Friday, June 5, 2009

Jesus and Saul

I was listening to the Gospel of John and the Acts of the Apostles today and could not help wondering why the disciples and all of the people that were around Jesus and Saul (later called Paul) were so blatantly ignorant of the truth when it was right in their faces? I believe I heard Jesus say about 5 different times that he was the Christ and that he was God and that if they do not follow him, they will die! Or how many times did Paul get up before the Sanhedrin and tell the story of the Jews through their patriarchs and prophets, etc, all the way up through David's line to produce Jesus Christ? I was getting frustrated listening to the repetition, over and over again! Then I hear Paul say, "Fine, if you don't want to listen, then I will take the Gospel to the Gentiles!" Amen! How real is this issue today? We talk and talk until we are blue in the face and no one wants to listen. Fine, if you don't want God's grace and mercy through Jesus Christ, then you will be judged by Moses and the Law. I don't know about you but I want mercy, all I can get!

In my 31 years on this earth and 12 years following Jesus whole-heartedly, I have found that following Jesus is the hardest thing any person on this earth can do. I literally fail everyday to earn any place near my Savior because of my blatant turmoil of sin. There is barely a minute that goes by that temptation is not at my door knocking. Sometimes I turn my head, other times I dive right in. I guess Paul had it right when he called himself a wretched man. Jesus said that apart from Him we would have no place in his Kingdom, no one comes to the Father except through me, and I draw all men to myself. Praise Jesus for his sacrifice, as painful as his walk must have been, I thank him that he was not all talk.
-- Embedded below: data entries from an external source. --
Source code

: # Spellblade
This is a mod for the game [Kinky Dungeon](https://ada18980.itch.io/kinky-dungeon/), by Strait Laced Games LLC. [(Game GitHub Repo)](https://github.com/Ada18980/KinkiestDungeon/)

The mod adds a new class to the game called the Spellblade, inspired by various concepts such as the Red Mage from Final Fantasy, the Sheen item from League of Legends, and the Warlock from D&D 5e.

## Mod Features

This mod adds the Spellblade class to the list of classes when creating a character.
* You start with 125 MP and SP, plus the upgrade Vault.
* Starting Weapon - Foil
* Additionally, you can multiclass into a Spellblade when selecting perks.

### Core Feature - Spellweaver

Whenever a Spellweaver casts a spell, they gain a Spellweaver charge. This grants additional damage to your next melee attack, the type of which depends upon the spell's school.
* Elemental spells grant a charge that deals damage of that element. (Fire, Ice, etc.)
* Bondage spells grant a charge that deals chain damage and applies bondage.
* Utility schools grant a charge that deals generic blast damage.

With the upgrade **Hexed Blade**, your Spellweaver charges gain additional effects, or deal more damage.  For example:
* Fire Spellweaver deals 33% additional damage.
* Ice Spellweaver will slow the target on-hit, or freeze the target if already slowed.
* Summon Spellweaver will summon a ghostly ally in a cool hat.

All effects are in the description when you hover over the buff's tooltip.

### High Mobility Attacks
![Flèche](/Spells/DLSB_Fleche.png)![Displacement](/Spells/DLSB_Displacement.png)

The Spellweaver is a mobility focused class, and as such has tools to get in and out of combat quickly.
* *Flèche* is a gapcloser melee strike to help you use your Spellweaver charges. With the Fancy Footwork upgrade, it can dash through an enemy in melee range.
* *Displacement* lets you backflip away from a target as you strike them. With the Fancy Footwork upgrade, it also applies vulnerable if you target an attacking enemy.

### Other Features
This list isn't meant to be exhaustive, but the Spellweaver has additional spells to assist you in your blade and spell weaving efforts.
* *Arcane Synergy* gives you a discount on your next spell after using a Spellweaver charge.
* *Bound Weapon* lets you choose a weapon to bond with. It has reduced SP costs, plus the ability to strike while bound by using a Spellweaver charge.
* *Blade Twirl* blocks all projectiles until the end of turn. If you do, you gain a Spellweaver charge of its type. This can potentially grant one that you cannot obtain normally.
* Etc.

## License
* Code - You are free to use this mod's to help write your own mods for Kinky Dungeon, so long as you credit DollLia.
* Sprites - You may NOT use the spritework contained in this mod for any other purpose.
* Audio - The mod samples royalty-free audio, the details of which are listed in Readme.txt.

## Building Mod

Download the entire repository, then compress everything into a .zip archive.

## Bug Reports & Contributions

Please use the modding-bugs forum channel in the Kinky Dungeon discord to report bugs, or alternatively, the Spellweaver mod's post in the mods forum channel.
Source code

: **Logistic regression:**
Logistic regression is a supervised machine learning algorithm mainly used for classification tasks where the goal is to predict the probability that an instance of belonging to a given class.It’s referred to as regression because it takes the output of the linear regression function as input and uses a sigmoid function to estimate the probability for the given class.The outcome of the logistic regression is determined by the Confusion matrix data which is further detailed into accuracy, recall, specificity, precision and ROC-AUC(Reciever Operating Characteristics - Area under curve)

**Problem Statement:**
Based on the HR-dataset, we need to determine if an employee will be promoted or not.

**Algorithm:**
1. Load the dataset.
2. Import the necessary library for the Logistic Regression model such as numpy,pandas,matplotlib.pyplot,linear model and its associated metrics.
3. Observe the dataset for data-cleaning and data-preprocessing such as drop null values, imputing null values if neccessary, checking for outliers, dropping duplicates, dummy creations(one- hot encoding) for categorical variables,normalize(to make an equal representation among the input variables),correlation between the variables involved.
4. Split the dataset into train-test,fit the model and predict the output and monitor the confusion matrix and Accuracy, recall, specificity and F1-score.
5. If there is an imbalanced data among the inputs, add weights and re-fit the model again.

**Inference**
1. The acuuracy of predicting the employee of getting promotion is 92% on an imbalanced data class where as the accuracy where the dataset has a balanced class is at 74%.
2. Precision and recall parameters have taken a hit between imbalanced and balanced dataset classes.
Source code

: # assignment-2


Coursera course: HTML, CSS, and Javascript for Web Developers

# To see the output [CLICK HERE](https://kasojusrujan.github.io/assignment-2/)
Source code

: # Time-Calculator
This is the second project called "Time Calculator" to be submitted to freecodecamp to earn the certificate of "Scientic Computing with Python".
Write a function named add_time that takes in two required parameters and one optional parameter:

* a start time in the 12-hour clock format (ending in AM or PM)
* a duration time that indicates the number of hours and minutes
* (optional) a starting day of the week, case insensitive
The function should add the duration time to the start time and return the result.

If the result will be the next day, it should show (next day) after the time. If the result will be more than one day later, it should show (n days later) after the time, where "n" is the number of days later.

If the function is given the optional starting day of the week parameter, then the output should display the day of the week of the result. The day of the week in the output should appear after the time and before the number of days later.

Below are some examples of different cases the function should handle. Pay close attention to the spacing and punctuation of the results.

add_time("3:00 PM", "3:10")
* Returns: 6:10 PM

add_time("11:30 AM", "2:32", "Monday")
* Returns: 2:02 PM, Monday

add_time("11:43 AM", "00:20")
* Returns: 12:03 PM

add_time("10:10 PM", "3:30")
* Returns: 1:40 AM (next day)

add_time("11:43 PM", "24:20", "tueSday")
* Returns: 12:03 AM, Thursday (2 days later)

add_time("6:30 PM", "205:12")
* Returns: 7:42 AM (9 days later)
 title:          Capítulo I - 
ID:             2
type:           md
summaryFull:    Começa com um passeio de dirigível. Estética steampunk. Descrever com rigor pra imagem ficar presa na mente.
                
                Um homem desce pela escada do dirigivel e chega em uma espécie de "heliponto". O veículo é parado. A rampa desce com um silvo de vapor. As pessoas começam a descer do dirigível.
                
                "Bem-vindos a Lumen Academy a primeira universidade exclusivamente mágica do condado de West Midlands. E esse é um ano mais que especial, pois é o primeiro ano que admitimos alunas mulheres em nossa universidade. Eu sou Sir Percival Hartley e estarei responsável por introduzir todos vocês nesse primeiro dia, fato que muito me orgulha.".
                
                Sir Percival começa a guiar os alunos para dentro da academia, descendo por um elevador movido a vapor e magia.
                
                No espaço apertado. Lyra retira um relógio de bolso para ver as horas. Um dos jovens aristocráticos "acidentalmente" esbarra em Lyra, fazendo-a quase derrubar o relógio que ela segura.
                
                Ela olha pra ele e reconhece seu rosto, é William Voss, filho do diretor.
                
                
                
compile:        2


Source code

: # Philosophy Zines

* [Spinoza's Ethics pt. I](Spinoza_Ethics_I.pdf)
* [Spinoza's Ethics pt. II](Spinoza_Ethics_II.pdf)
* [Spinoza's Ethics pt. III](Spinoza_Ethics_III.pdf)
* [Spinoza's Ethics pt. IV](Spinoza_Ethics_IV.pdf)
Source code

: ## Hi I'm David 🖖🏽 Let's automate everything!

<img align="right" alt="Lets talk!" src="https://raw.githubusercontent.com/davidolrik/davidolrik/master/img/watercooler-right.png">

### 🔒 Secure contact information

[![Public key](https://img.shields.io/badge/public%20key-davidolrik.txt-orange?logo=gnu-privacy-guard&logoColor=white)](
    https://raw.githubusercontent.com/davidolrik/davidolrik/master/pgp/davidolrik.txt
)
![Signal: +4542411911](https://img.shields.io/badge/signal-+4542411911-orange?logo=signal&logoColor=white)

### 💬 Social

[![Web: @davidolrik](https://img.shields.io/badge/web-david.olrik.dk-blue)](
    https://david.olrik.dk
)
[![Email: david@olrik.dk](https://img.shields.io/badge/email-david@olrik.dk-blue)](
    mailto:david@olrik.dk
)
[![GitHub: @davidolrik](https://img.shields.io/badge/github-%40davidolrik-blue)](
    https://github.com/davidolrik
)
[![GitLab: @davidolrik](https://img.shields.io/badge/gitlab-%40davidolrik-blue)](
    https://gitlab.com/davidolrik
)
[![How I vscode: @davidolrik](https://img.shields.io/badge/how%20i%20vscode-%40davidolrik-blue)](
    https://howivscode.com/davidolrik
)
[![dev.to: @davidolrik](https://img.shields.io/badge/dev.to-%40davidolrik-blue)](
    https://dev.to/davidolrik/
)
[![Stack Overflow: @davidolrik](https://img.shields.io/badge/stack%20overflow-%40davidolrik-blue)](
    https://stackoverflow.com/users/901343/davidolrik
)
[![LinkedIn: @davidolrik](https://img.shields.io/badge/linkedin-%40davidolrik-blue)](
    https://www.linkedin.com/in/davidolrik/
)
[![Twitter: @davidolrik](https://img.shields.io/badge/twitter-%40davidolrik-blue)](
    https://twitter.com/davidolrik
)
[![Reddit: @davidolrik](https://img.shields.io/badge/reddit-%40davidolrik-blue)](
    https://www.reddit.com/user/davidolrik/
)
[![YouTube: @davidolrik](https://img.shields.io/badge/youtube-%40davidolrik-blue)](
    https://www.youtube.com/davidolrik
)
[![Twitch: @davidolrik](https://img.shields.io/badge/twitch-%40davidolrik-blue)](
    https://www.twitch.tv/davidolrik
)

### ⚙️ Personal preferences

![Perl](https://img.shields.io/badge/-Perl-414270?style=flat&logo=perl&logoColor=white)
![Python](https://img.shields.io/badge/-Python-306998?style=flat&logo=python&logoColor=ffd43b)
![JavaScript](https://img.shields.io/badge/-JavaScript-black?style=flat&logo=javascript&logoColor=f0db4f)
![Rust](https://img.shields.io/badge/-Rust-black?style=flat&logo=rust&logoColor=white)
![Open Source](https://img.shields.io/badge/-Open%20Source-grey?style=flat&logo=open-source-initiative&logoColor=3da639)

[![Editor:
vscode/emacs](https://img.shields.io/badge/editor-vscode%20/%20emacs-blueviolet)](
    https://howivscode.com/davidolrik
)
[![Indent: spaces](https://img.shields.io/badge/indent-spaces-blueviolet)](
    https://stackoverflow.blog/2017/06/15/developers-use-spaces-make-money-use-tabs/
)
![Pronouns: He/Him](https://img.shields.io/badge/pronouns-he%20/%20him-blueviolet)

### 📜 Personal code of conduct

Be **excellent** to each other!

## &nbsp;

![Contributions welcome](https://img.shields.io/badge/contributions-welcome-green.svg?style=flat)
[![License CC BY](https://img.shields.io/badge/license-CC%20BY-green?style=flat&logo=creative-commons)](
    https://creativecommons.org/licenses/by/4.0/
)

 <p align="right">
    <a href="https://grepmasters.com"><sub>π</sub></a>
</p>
Every day I long for a closer love with Jesus, I see that I am less worthy with every step I take toward him. I see my sin and tremble at the thought of Jesus seeing them too. I hate the sin that I have in my life and I do not live in guilt, but I live in a state of constant depravity. When I see one thing I do not want to do, then I turn my head and see another thing I do not want to do. This world has nothing for me!

1 comment:

  1. Jake! Hi! I really appreciate your thoughts. They are so good. Thank you!